I am working on one CSV file below using PySpark(on databricks), but I am not sure how to get the total scan (event name) duration time. Assume one scan per time.
timestamp | event | value | |
---|---|---|---|
1 | 2020-11-17_19:15:33.438102 | scan | start |
2 | 2020-11-17_19:18:33.433002 | scan | end |
3 | 2020-11-17_20:05:21.538125 | scan | start |
4 | 2020-11-17_20:13:08.528102 | scan | end |
5 | 2020-11-17_21:23:19.635104 | pending | start |
6 | 2020-11-17_21:33:26.572123 | pending | end |
7 | 2020-11-17_22:05:29.738105 | pending | start |
......... |
Below are some of my thoughts:
first get scan start time
scan_start = df[(df['event'] == 'scan') & (df['value'] == 'start')]
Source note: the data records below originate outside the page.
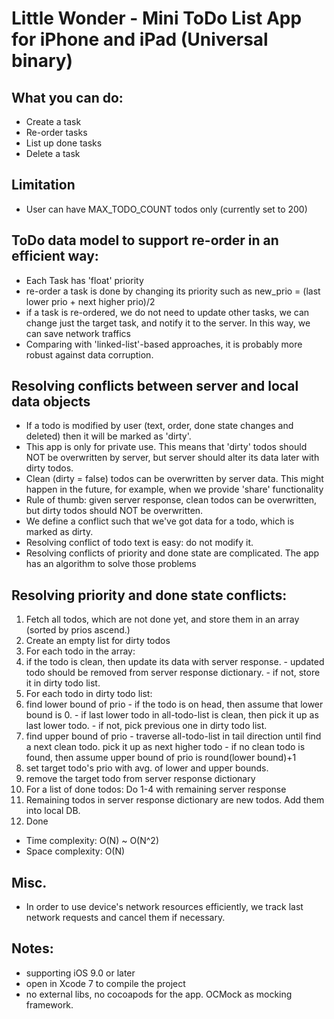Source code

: # Little Wonder - Mini ToDo List App for iPhone and iPad (Universal binary)

## What you can do:
- Create a task
- Re-order tasks
- List up done tasks
- Delete a task

## Limitation
- User can have MAX_TODO_COUNT todos only (currently set to 200)

## ToDo data model to support re-order in an efficient way:
- Each Task has 'float' priority
- re-order a task is done by changing its priority such as new_prio = (last lower prio + next higher prio)/2
- if a task is re-ordered, we do not need to update other tasks, we can change just the target task, and notify it to the server. In this way, we can save network traffics
- Comparing with 'linked-list'-based approaches, it is probably more robust against data corruption.

## Resolving conflicts between server and local data objects
- If a todo is modified by user (text, order, done state changes and deleted) then it will be marked as 'dirty'.
- This app is only for private use. This means that 'dirty' todos should NOT be overwritten by server, but server should alter its data later with dirty todos.
- Clean (dirty = false) todos can be overwritten by server data. This might happen in the future, for example, when we provide 'share' functionality
- Rule of thumb: given server response, clean todos can be overwritten, but dirty todos should NOT be overwritten.
- We define a conflict such that we've got data for a todo, which is marked as dirty.
- Resolving conflict of todo text is easy: do not modify it.
- Resolving conflicts of priority and done state are complicated. The app has an algorithm to solve those problems

## Resolving priority and done state conflicts:
1. Fetch all todos, which are not done yet, and store them in an array (sorted by prios ascend.)
2. Create an empty list for dirty todos
3. For each todo in the array:
  1. if the todo is clean, then update its data with server response.
    - updated todo should be removed from server response dictionary.
    - if not, store it in dirty todo list.
4. For each todo in dirty todo list:
  1. find lower bound of prio
    - if the todo is on head, then assume that lower bound is 0.
    - if last lower todo in all-todo-list is clean, then pick it up as last lower todo.
    - if not, pick previous one in dirty todo list.
  2. find upper bound of prio
    - traverse all-todo-list in tail direction until find a next clean todo. pick it up as next higher todo
    - if no clean todo is found, then assume upper bound of prio is round(lower bound)+1
  3. set target todo's prio with avg. of lower and upper bounds.
  4. remove the target todo from server response dictionary
5. For a list of done todos: Do 1-4 with remaining server response
6. Remaining todos in server response dictionary are new todos. Add them into local DB.
7. Done

- Time complexity: O(N) ~ O(N^2)
- Space complexity: O(N)

## Misc.
- In order to use device's network resources efficiently, we track last network requests and cancel them if necessary.

## Notes:
- supporting iOS 9.0 or later
- open in Xcode 7 to compile the project
- no external libs, no cocoapods for the app. OCMock as mocking framework.

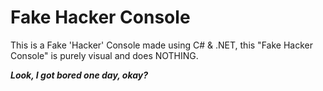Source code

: # Fake Hacker Console
 This is a Fake 'Hacker' Console made using C# &amp; .NET, this "Fake Hacker Console"
 is purely visual and does NOTHING. 


***Look, I got bored one day, okay?***

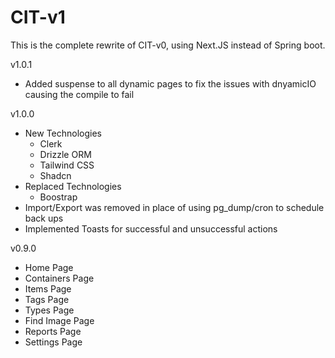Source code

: # CIT-v1

This is the complete rewrite of CIT-v0, using Next.JS instead of Spring boot. 

v1.0.1
- Added suspense to all dynamic pages to fix the issues with dnyamicIO causing the compile to fail

v1.0.0
- New Technologies
  - Clerk
  - Drizzle ORM
  - Tailwind CSS
  - Shadcn
- Replaced Technologies
  - Boostrap
- Import/Export was removed in place of using pg_dump/cron to schedule back ups
- Implemented Toasts for successful and unsuccessful actions

v0.9.0
- Home Page
- Containers Page
- Items Page
- Tags Page
- Types Page
- Find Image Page
- Reports Page
- Settings Page
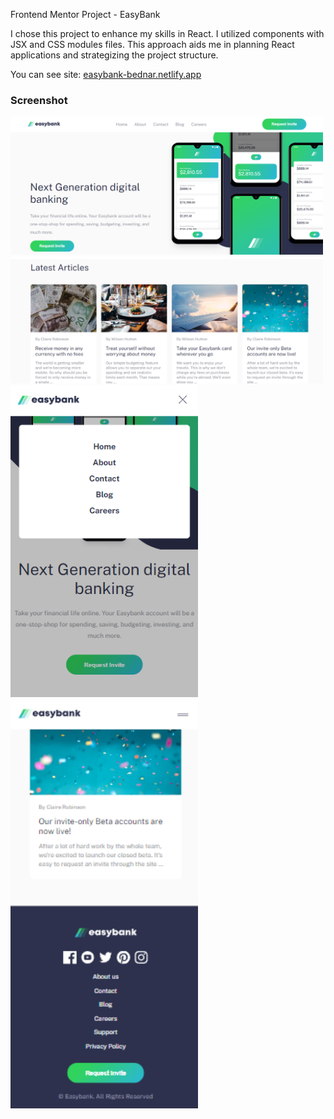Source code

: Frontend Mentor Project - EasyBank

I chose this project to enhance my skills in React. I utilized components with JSX and CSS modules files. This approach aids me in planning React applications and strategizing the project structure.

You can see site: [easybank-bednar.netlify.app](https://easybank-bednar.netlify.app/)

### Screenshot

<img src="./src/images/Zrzut ekranu 2024-05-11 140220.png" width="500">
<img src="./src/images/Zrzut ekranu 2024-05-11 140233.png" width="500">
<img src="./src/images/Zrzut ekranu 2024-05-11 140309.png" width="300">
<img src="./src/images/Zrzut ekranu 2024-05-11 140330.png" width="300">
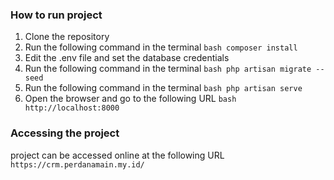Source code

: ### How to run project

1. Clone the repository
2. Run the following command in the terminal
   `bash composer install`
3. Edit the .env file and set the database credentials
4. Run the following command in the terminal
   `bash php artisan migrate --seed`
5. Run the following command in the terminal
   `bash php artisan serve`
6. Open the browser and go to the following URL
   `bash http://localhost:8000`

### Accessing the project

project can be accessed online at the following URL
`https://crm.perdanamain.my.id/`
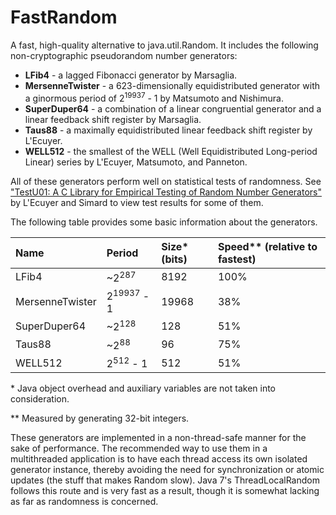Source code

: FastRandom
==========

A fast, high-quality alternative to java.util.Random. It includes the following
non-cryptographic pseudorandom number generators:

* <b>LFib4</b> - a lagged Fibonacci generator by Marsaglia.
* <b>MersenneTwister</b> - a 623-dimensionally equidistributed generator with a 
ginormous period of 2<sup>19937</sup> - 1 by Matsumoto and Nishimura.
* <b>SuperDuper64</b> - a combination of a linear congruential generator and a
linear feedback shift register by Marsaglia.
* <b>Taus88</b> - a maximally equidistributed linear feedback shift register by
L'Ecuyer.
* <b>WELL512</b> - the smallest of the WELL (Well Equidistributed Long-period
Linear) series by L'Ecuyer, Matsumoto, and Panneton.

All of these generators perform well on statistical tests of randomness. See 
["TestU01: A C Library for Empirical Testing of Random Number Generators"](
http://www.iro.umontreal.ca/~lecuyer/myftp/papers/testu01.pdf)
by L'Ecuyer and Simard to view test results for some of them.

The following table provides some basic information about the generators.

| Name            | Period       | Size\* (bits) | Speed\*\* (relative to fastest) | 
| :-------------- | :----------- | :------------ | :-------------------------- |
| LFib4           | ~2<sup>287</sup>      | 8192          | 100%               |
| MersenneTwister | 2<sup>19937</sup> - 1 | 19968         | 38%                |
| SuperDuper64    | ~2<sup>128</sup>      | 128           | 51%                |
| Taus88          | ~2<sup>88</sup>       | 96            | 75%                |
| WELL512         | 2<sup>512</sup> - 1   | 512           | 51%                |

\* Java object overhead and auxiliary variables are not taken into consideration.

\*\* Measured by generating 32-bit integers.


These generators are implemented in a non-thread-safe manner for the sake of
performance. The recommended way to use them in a multithreaded application is
to have each thread access its own isolated generator instance, thereby avoiding
the need for synchronization or atomic updates (the stuff that makes Random
slow). Java 7's ThreadLocalRandom follows this route and is very fast as a
result, though it is somewhat lacking as far as randomness is concerned.

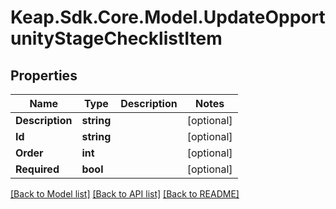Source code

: # Keap.Sdk.Core.Model.UpdateOpportunityStageChecklistItem

## Properties

Name | Type | Description | Notes
------------ | ------------- | ------------- | -------------
**Description** | **string** |  | [optional] 
**Id** | **string** |  | [optional] 
**Order** | **int** |  | [optional] 
**Required** | **bool** |  | [optional] 

[[Back to Model list]](../README.md#documentation-for-models) [[Back to API list]](../README.md#documentation-for-api-endpoints) [[Back to README]](../README.md)


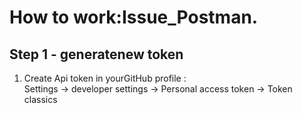 # How to work:Issue_Postman.
## Step 1 - generatenew token
1. Create Api token in yourGitHub profile : <br/>
   Settings -> developer settings -> Personal access token -> Token classics
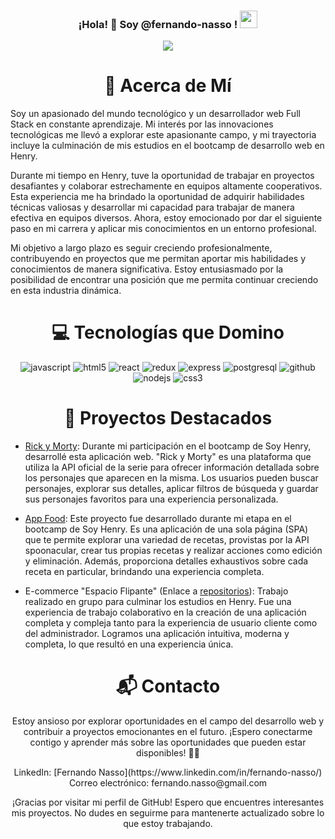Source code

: <h3 align="center" width="40">
  ¡Hola! 👋 Soy @fernando-nasso !
  <img src="https://media.giphy.com/media/hvRJCLFzcasrR4ia7z/giphy.gif" width="28">
</h3>
<p align="center">
  <a href="https://github.com/CodeWhiteWeb/CodeWhiteWeb"><img src="https://readme-typing-svg.herokuapp.com?color=%2336BCF7&center=true&vCenter=true&lines=Full%20Stack%20Developer"></a>
</p>

<h1 align="center">💫 Acerca de Mí </h1>
<p>
Soy un apasionado del mundo tecnológico y un desarrollador web Full Stack en constante aprendizaje. Mi interés por las innovaciones tecnológicas me llevó a explorar este apasionante campo, y mi trayectoria incluye la culminación de mis estudios en el bootcamp de desarrollo web en Henry.

Durante mi tiempo en Henry, tuve la oportunidad de trabajar en proyectos desafiantes y colaborar estrechamente en equipos altamente cooperativos. Esta experiencia me ha brindado la oportunidad de adquirir habilidades técnicas valiosas y desarrollar mi capacidad para trabajar de manera efectiva en equipos diversos. Ahora, estoy emocionado por dar el siguiente paso en mi carrera y aplicar mis conocimientos en un entorno profesional.

Mi objetivo a largo plazo es seguir creciendo profesionalmente, contribuyendo en proyectos que me permitan aportar mis habilidades y conocimientos de manera significativa. Estoy entusiasmado por la posibilidad de encontrar una posición que me permita continuar creciendo en esta industria dinámica.
</p>

<h1 align="center">💻 Tecnologías que Domino </h1>
<p align="center">
  <img src="https://img.shields.io/badge/Javascript-F7DF1E.svg?style=for-the-badge&logo=javascript&logoColor=black" alt="javascript"/> 
  <img src="https://img.shields.io/badge/html-E34F26.svg?style=for-the-badge&logo=html5&logoColor=white" alt="html5"/>
  <img src="https://img.shields.io/badge/reactjs-61DAFB.svg?style=for-the-badge&logo=react&logoColor=black" alt="react"/> 
  <img src="https://img.shields.io/badge/redux-764ABC.svg?style=for-the-badge&logo=redux&logoColor=white" alt="redux"/>
  <img src="https://img.shields.io/badge/express-000000.svg?style=for-the-badge&logo=express&logoColor=white" alt="express" />
  <img src="https://img.shields.io/badge/postgreSQL-4169E1.svg?style=for-the-badge&logo=postgresql&logoColor=white" alt="postgresql"/>
  <img src="https://img.shields.io/badge/github-181717.svg?style=for-the-badge&logo=github&logoColor=white" alt="github" />
  <img src="https://img.shields.io/badge/node.js-339933.svg?style=for-the-badge&logo=nodedotjs&logoColor=white" alt="nodejs"/> 
  <img src="https://img.shields.io/badge/css-1572B6.svg?style=for-the-badge&logo=css3&logoColor=white" alt="css3"/>
</p>

<h1 align="center">🚀 Proyectos Destacados</h1>

- [Rick y Morty](https://github.com/FernandoNasso/Rick_and_Morty_Nasso): Durante mi participación en el bootcamp de Soy Henry, desarrollé esta aplicación web. "Rick y Morty" es una plataforma que utiliza la API oficial de la serie para ofrecer información detallada sobre los personajes que aparecen en la misma. Los usuarios pueden buscar personajes, explorar sus detalles, aplicar filtros de búsqueda y guardar sus personajes favoritos para una experiencia personalizada.

- [App Food](https://github.com/FernandoNasso/PI-Food): Este proyecto fue desarrollado durante mi etapa en el bootcamp de Soy Henry. Es una aplicación de una sola página (SPA) que te permite explorar una variedad de recetas, provistas por la API spoonacular, crear tus propias recetas y realizar acciones como edición y eliminación. Además, proporciona detalles exhaustivos sobre cada receta en particular, brindando una experiencia completa.

- E-commerce "Espacio Flipante" (Enlace a [repositorios](https://github.com/FernandoNasso?tab=repositories)): Trabajo realizado en grupo para culminar los estudios en Henry. Fue una experiencia de trabajo colaborativo en la creación de una aplicación completa y compleja tanto para la experiencia de usuario cliente como del administrador. Logramos una aplicación intuitiva, moderna y completa, lo que resultó en una experiencia única.

<h1 align="center">📬 Contacto</h1>
<p align="center">
  Estoy ansioso por explorar oportunidades en el campo del desarrollo web y contribuir a proyectos emocionantes en el futuro. ¡Espero conectarme contigo y aprender más sobre las oportunidades que pueden estar disponibles! 🚀🌐
</p>
<p align="center">
  LinkedIn: [Fernando Nasso](https://www.linkedin.com/in/fernando-nasso/)
  Correo electrónico: fernando.nasso@gmail.com
</p>

<p align="center">
  ¡Gracias por visitar mi perfil de GitHub! Espero que encuentres interesantes mis proyectos. No dudes en seguirme para mantenerte actualizado sobre lo que estoy trabajando.
</p>

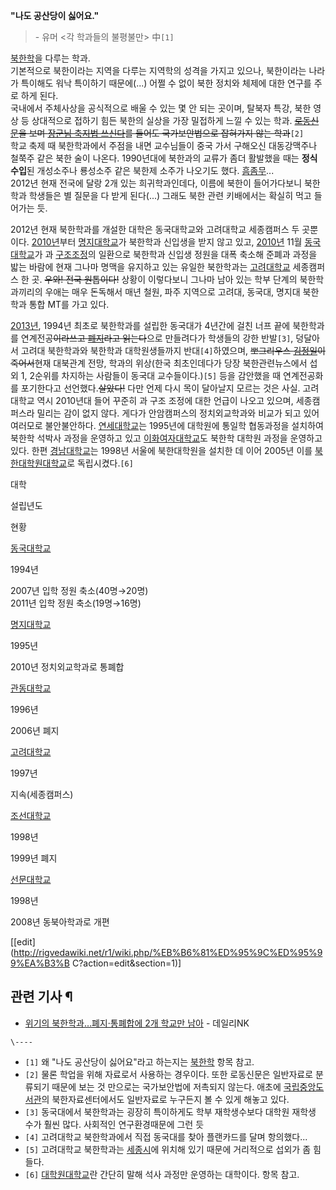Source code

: **"나도 공산당이 싫어요."**

> \- 유머 <각 학과들의 불평불만> 中`[1]`

  
[북한학](%EB%B6%81%ED%95%9C%ED%95%99.md)을 다루는 학과.  
기본적으로 북한이라는 지역을 다루는 지역학의 성격을 가지고 있으나, 북한이라는 나라가 특이해도 워낙 특이하기 때문에(...) 어쩔 수 없이
북한 정치와 체제에 대한 연구를 주로 하게 된다.  
국내에서 주체사상을 공식적으로 배울 수 있는 몇 안 되는 곳이며, 탈북자 특강, 북한 영상 등 상대적으로 접하기 힘든 북한의 실상을 가장
밀접하게 느낄 수 있는 학과. <del>[로동신문](%EB%A1%9C%EB%8F%99%EC%8B%A0%EB%AC%B8.md)을 보며
[장군님 축지법 쓰신다](%EC%9E%A5%EA%B5%B0%EB%8B%98%20%EC%B6%95%EC%A7%80%EB%B2%95%20%EC%93%B0%EC%8B%A0%EB%8B%A4.md)를 들어도 국가보안법으로 잡혀가지 않는 학과</del>`[2]`  
학교 축제 때 북한학과에서 주점을 내면 교수님들이 중국 가서 구해오신 대동강맥주나 철쭉주 같은 북한 술이 나온다. 1990년대에 북한과의
교류가 좀더 활발했을 때는 **정식 수입**된 개성소주나 룡성소주 같은 북한제 소주가 나오기도 했다.
[흠좀무](%ED%9D%A0%EC%A2%80%EB%AC%B4.md)...  
2012년 현재 전국에 달랑 2개 있는 희귀학과인데다, 이름에 북한이 들어가다보니 북한학과 학생들은 별 질문을 다 받게 된다(...) 그래도
북한 관련 키배에서는 확실히 먹고 들어가는 듯.

2012년 현재 북한학과를 개설한 대학은 동국대학교와 고려대학교 세종캠퍼스 두 곳뿐이다.
[2010년](2010%EB%85%84.md)부터
[명지대학교](%EB%AA%85%EC%A7%80%EB%8C%80%ED%95%99%EA%B5%90.md)가 북한학과 신입생을 받지 않고
있고, [2010년](2010%EB%85%84.md) 11월
[동국대학교](%EB%8F%99%EA%B5%AD%EB%8C%80%ED%95%99%EA%B5%90.md)가 과
[구조조정](%EA%B5%AC%EC%A1%B0%EC%A1%B0%EC%A0%95.md)의 일환으로 북한학과 신입생 정원을 대폭 축소해
준폐과 과정을 밟는 바람에 현재 그나마 명맥을 유지하고 있는 유일한 북한학과는
[고려대학교](%EA%B3%A0%EB%A0%A4%EB%8C%80%ED%95%99%EA%B5%90.md) 세종캠퍼스 한 곳.
<del>우와! 전국 원톱이다!</del> 상황이 이렇다보니 그나마 남아 있는 학부 단계의 북한학과끼리의 우애는 매우 돈독해서 매년 철원,
파주 지역으로 고려대, 동국대, 명지대 북한학과 통합 MT를 가고 있다.

[2013년](2013%EB%85%84.md), 1994년 최초로 북한학과를 설립한 동국대가 4년간에 걸친 너프 끝에 북한학과를
연계전공<del>이라쓰고 [폐지](%ED%8F%90%EC%A7%80.md)라고 읽는다</del>으로 만들려다가 학생들의 강한
반발`[3]`, 덩달아서 고려대 북한학과와 북한학과 대학원생들까지 반대`[4]`하였으며, <del>뽀그리우스
[김정일](%EA%B9%80%EC%A0%95%EC%9D%BC.md)이 죽어서</del>현재 대북관계 전망, 학과의 위상(한국
최초인데다가 당장 북한관련뉴스에서 섭외 1, 2순위를 차지하는 사람들이 동국대 교수들이다.)`[5]` 등을 감안했을 때 연계전공화를
포기한다고 선언했다.<del>살았다!</del> 다만 언제 다시 목이 달아날지 모르는 것은 사실. 고려대학교 역시 2010년대 들어 꾸준히
과 구조 조정에 대한 언급이 나오고 있으며, 세종캠퍼스라 밀리는 감이 없지 않다. 게다가 안암캠퍼스의 정치외교학과와 비교가 되고 있어
여러모로 불안불안하다. [연세대학교](%EC%97%B0%EC%84%B8%EB%8C%80%ED%95%99%EA%B5%90.md)는
1995년에 대학원에 통일학 협동과정을 설치하여 북한학 석박사 과정을 운영하고 있고 [이화여자대학교](%EC%9D%B4%ED%99%94%EC%97%AC%EC%9E%90%EB%8C%80%ED%95%99%EA%B5%90.md)도 북한학 대학원 과정을 운영하고 있다. 한편
[경남대학교](%EA%B2%BD%EB%82%A8%EB%8C%80%ED%95%99%EA%B5%90.md)는 1998년 서울에 북한대학원을
설치한 데 이어 2005년 이를 [북한대학원대학교](%EB%B6%81%ED%95%9C%EB%8C%80%ED%95%99%EC%9B%90%EB%8C%80%ED%95%99%EA%B5%90.md)로 독립시켰다.`[6]`  

대학

설립년도

현황

[동국대학교](%EB%8F%99%EA%B5%AD%EB%8C%80%ED%95%99%EA%B5%90.md)

1994년

2007년 입학 정원 축소(40명→20명)  
2011년 입학 정원 축소(19명→16명)

[명지대학교](%EB%AA%85%EC%A7%80%EB%8C%80%ED%95%99%EA%B5%90.md)

1995년

2010년 정치외교학과로 통폐합

[관동대학교](%EA%B4%80%EB%8F%99%EB%8C%80%ED%95%99%EA%B5%90.md)

1996년

2006년 폐지

[고려대학교](%EA%B3%A0%EB%A0%A4%EB%8C%80%ED%95%99%EA%B5%90.md)

1997년

지속(세종캠퍼스)

[조선대학교](%EC%A1%B0%EC%84%A0%EB%8C%80%ED%95%99%EA%B5%90.md)

1998년

1999년 폐지

[선문대학교](%EC%84%A0%EB%AC%B8%EB%8C%80%ED%95%99%EA%B5%90.md)

1998년

2008년 동북아학과로 개편

[[edit](http://rigvedawiki.net/r1/wiki.php/%EB%B6%81%ED%95%9C%ED%95%99%EA%B3%B
C?action=edit&section=1)]

## 관련 기사 ¶

  * [위기의 북한학과…폐지·통폐합에 2개 학교만 남아](http://www.dailynk.com/korean/read.php?cataId=nk00500&num=89886) \- 데일리NK

`\----`

  * `[1]` 왜 "나도 공산당이 싫어요"라고 하는지는 [북한학](%EB%B6%81%ED%95%9C%ED%95%99.md) 항목 참고.
  * `[2]` 물론 학업을 위해 자료로서 사용하는 경우이다. 또한 로동신문은 일반자료로 분류되기 때문에 보는 것 만으로는 국가보안법에 저촉되지 않는다. 애초에 [국립중앙도서관](%EA%B5%AD%EB%A6%BD%EC%A4%91%EC%95%99%EB%8F%84%EC%84%9C%EA%B4%80.md)의 북한자료센터에서도 일반자료로 누구든지 볼 수 있게 해놓고 있다.
  * `[3]` 동국대에서 북한학과는 굉장히 특이하게도 학부 재학생수보다 대학원 재학생 수가 훨씬 많다. 사회적인 연구환경때문에 그런 듯
  * `[4]` 고려대학교 북한학과에서 직접 동국대를 찾아 플랜카드를 달며 항의했다...
  * `[5]` 고려대학교 북한학과는 [세종시](%EC%84%B8%EC%A2%85%EC%8B%9C.md)에 위치해 있기 때문에 거리적으로 섭외가 좀 힘들다.
  * `[6]` [대학원대학교](%EB%8C%80%ED%95%99%EC%9B%90%EB%8C%80%ED%95%99%EA%B5%90.md)란 간단히 말해 석사 과정만 운영하는 대학이다. 항목 참고.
scan_start_time = scan_start['timestamp']
get scan end time
scan_end = df[(df['event'] == 'scan') & (df['value'] == 'end')]
scan_end_time = scan_start['timestamp']
the duration of each scan
each_duration = scan_end_time.values - scan_start_time.values
total duration
total_duration_ns = each_duration.sum()
But, I am not sure how to do the calculation in PySpark.
First, do we need to create a schema to pre-define the column name 'timestamp' type in timestamp? (Assume all the column types (timestamp, event, value) are in str type)
On the other hand, assume we have multiple(1000+files) similar to the above CSV files stored in databricks, how can we create a reusable code for all the CSV files. Eventually, create one table to store info of the total scan_duration.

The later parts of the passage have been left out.